For researchers in North America, there is a tendency to focus on Germans who settled in specific communities in most of the earliest states as well as the ones who gravitated towards the west, many making up some of the first residents in the most western territories and states. But Germans emigrated to other locations as well and your family research may need to include some of these places to find correlating lines, the location of departure for your North American German immigrants, or even living cousins who can provide needed family information. Unfortunately, passenger departure lists have not survived as well as the lists of arriving passengers in the port of disembarkation. Hamburg has the most complete departure lists, but, many found less strict port departures, such as LeHavre, to be preferable when leaving German communities. Many traveled a great distance to avoid the “red tape” involved in emigration, leaving from locations as far away as the Netherlands (Rotterdam) and Denmark (Copenhagen).[4] If you are fortunate enough to have found your ancestor on a passenger list as an immigrant, that document should identify the port from which the ship sailed, giving you a possibility of finding your ancestor listed on a departure list, if it survived. Keep in mind that as more people departed their home country, the information on the lists, as well as the requirements for emigration, became more detailed and strict.[5]

So when did the emigrants leave? Certain events caused the exodus to occur more heavily in some time periods than in others. To understand the timeline, it helps to understand those events:

  • From 1683 to 1820: destinations were North America, England, Scotland, Ireland, Southeastern Europe, and Russia. Following the Thirty Years’ War, Germans were affected by both religious persecution and economic stress making departure look like a better alternative.[6]
  • From 1820 to 1871: destinations varied and were caused by the continued economic issues as well as agricultural and occupational hardships. The government supported the exodus, especially by the poorer class, even though many left to evade military conscription.[7]
  • From 1871 to 1914: destinations varied. The German Empire had been formed and even more of the population evacuated, especially since the process of traveling to other countries had become less costly, even though the requirements to get permission to leave were more stringent (specifically in Hamburg).[8] Likely, communication from family and friends who had already made the journey enticed those who were feeling the financial stress “at home.”
  • From 1914 to 1945: in North America because of the passage of the Immigration Act of 1924 (limiting the influx of immigrants, including Europeans) into America, numbers were reduced.[9] While this did not have an immediate effect on immigration in other countries, it did change the destinations of many Germans. The desire was to escape the political situation and for those concerned about World War I many sought asylum in neutral or more politically favorable countries.[10]


**Excerpted from the course Germans Outside of Germany by Jean Wilcox Hibben, PhD.

[1] Marianne S. Wokeck, Trade in Strangers: The Beginnings of Mass Migration to North America, University Park, PA: The Pennsylvania State Univ.
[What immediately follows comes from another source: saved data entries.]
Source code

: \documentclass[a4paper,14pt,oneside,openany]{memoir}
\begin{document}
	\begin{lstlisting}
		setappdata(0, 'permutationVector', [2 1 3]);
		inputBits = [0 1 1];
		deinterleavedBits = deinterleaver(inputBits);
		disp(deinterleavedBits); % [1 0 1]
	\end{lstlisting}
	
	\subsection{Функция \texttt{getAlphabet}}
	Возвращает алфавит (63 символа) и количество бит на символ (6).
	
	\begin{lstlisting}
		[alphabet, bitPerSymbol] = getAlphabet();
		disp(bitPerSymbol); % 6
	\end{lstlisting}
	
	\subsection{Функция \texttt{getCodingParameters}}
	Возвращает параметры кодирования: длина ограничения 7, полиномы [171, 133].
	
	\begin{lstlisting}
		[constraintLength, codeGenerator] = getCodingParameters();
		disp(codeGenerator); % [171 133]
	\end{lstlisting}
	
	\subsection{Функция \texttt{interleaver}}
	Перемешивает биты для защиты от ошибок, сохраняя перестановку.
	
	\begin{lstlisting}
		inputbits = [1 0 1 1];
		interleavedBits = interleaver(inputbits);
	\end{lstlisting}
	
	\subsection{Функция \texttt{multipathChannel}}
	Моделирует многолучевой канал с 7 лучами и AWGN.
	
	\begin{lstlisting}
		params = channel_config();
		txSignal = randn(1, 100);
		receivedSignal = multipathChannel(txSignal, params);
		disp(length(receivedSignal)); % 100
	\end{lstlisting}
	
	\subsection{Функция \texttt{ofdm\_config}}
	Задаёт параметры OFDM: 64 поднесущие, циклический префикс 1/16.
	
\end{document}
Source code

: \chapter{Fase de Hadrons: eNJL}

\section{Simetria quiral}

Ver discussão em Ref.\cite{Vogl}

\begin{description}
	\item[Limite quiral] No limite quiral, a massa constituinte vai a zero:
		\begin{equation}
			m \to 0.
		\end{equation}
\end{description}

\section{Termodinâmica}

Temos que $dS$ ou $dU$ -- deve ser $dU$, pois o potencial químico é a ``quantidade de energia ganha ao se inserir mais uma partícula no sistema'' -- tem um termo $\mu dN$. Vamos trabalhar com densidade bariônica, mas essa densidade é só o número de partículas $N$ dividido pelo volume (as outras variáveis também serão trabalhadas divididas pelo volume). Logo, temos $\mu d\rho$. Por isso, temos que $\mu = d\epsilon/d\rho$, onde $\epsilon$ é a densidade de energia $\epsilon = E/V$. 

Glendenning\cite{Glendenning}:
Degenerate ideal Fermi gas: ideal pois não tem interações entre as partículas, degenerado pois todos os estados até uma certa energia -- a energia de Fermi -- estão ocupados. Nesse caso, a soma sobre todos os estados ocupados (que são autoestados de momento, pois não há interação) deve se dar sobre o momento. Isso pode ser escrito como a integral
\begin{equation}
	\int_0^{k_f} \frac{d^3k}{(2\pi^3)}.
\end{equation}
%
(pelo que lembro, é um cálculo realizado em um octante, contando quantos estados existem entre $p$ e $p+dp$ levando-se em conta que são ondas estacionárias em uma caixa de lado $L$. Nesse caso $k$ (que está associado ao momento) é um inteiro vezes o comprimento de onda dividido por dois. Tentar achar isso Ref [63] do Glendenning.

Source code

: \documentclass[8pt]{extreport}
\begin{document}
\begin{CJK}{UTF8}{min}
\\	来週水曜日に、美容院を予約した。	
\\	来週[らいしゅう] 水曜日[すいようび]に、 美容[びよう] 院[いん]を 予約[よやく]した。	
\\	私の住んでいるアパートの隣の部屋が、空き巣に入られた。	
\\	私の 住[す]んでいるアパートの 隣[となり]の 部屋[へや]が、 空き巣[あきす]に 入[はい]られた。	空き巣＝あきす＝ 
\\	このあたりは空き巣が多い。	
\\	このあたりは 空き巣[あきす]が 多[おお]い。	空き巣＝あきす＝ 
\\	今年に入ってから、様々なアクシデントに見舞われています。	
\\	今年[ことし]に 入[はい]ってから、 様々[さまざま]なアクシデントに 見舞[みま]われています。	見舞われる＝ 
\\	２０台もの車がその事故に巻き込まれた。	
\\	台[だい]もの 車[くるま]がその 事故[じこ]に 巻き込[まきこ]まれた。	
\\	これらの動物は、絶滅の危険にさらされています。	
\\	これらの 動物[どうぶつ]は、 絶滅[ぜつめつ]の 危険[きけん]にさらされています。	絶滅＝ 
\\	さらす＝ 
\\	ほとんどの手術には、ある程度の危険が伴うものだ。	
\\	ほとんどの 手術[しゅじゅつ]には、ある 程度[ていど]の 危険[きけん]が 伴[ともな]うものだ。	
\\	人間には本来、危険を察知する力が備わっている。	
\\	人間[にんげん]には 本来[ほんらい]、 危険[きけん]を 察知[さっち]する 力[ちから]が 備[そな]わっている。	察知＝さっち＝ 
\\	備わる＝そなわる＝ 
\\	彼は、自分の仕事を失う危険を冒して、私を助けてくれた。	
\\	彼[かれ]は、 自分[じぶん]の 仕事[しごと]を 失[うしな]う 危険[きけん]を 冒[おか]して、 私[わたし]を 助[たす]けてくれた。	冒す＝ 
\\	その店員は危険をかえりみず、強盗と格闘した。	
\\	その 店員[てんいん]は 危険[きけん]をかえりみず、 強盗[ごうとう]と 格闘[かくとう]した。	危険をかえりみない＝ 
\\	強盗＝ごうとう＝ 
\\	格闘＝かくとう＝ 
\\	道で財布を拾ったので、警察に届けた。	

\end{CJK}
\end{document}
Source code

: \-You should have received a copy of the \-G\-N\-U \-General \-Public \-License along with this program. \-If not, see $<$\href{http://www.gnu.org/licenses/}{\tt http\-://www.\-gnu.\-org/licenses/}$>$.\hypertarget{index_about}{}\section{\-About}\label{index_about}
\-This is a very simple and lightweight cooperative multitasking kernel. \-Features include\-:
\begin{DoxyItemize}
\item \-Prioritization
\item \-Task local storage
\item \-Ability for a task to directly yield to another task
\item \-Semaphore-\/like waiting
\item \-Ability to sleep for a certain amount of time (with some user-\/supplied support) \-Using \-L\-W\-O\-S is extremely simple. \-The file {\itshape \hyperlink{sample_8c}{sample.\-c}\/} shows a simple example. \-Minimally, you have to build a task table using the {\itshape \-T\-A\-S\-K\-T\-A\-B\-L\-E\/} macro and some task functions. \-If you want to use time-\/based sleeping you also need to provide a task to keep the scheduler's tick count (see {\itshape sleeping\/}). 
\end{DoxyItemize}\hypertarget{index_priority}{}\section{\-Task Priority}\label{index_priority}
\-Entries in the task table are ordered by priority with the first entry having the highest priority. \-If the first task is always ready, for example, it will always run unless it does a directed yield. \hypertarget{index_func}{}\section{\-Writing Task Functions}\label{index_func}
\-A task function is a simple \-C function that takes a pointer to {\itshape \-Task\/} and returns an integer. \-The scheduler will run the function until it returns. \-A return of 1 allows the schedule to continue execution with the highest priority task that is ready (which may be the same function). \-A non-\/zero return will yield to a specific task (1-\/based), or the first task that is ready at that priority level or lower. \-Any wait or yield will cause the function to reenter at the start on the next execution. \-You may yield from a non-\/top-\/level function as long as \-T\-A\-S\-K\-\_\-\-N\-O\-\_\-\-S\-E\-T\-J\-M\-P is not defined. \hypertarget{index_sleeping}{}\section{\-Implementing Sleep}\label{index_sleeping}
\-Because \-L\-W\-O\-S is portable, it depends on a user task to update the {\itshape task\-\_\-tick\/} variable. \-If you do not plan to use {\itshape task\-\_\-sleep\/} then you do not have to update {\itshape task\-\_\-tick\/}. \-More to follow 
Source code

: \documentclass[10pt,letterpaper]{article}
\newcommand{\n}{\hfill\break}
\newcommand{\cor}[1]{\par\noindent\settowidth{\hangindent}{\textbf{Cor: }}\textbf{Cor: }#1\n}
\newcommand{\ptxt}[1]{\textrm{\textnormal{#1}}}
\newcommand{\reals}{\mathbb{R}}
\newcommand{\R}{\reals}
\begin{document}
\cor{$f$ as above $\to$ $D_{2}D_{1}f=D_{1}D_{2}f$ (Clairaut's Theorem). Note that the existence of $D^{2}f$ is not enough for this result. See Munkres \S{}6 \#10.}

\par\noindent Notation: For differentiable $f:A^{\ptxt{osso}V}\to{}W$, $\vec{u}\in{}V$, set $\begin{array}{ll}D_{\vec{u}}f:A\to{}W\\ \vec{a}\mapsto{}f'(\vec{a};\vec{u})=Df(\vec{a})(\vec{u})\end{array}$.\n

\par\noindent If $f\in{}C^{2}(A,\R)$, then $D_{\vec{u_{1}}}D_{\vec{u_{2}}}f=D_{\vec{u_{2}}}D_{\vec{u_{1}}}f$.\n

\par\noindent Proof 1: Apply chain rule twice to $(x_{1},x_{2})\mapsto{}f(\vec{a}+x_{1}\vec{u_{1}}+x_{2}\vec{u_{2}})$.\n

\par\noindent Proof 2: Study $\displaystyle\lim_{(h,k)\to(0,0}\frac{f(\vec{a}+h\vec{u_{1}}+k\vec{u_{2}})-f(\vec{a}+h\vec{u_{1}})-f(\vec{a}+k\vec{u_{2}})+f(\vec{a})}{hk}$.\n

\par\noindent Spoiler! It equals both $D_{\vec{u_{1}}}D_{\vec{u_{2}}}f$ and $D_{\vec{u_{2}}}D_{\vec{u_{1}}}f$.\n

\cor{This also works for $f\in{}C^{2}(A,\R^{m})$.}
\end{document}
Press, 1999, pp. 221-230.

[2] Allgemeinen Deutschen Real-Encyclopädie, as quoted in Sigrid Kiedel, Bremerhaven: Die Stadt am Meer, Edition Temmen, 1999 and reprinted in “Mischmasch,” Der Blumenbaum 20:4, April-May-June, 2003, p. 186.

[3] Richard L. Hooverson, “Musings and Gleanings,” Heritage Quest, May/June 2001, quoted in “America’s Melting Pot,” Der Blumenbaum, 20:4, April-May-June, 2003, p. 158

[4] Ibid.

[5] Ibid.

[6] Ibid.

[7] Ibid.

[8] Ibid.

[9] “Immigration Act of 1924,” Wikipedia ( accessed 6 June 2017).

[10] “Germany Emigration and Immigration,” FamilySearch Family History Research Wiki ( accessed 6 June 2017).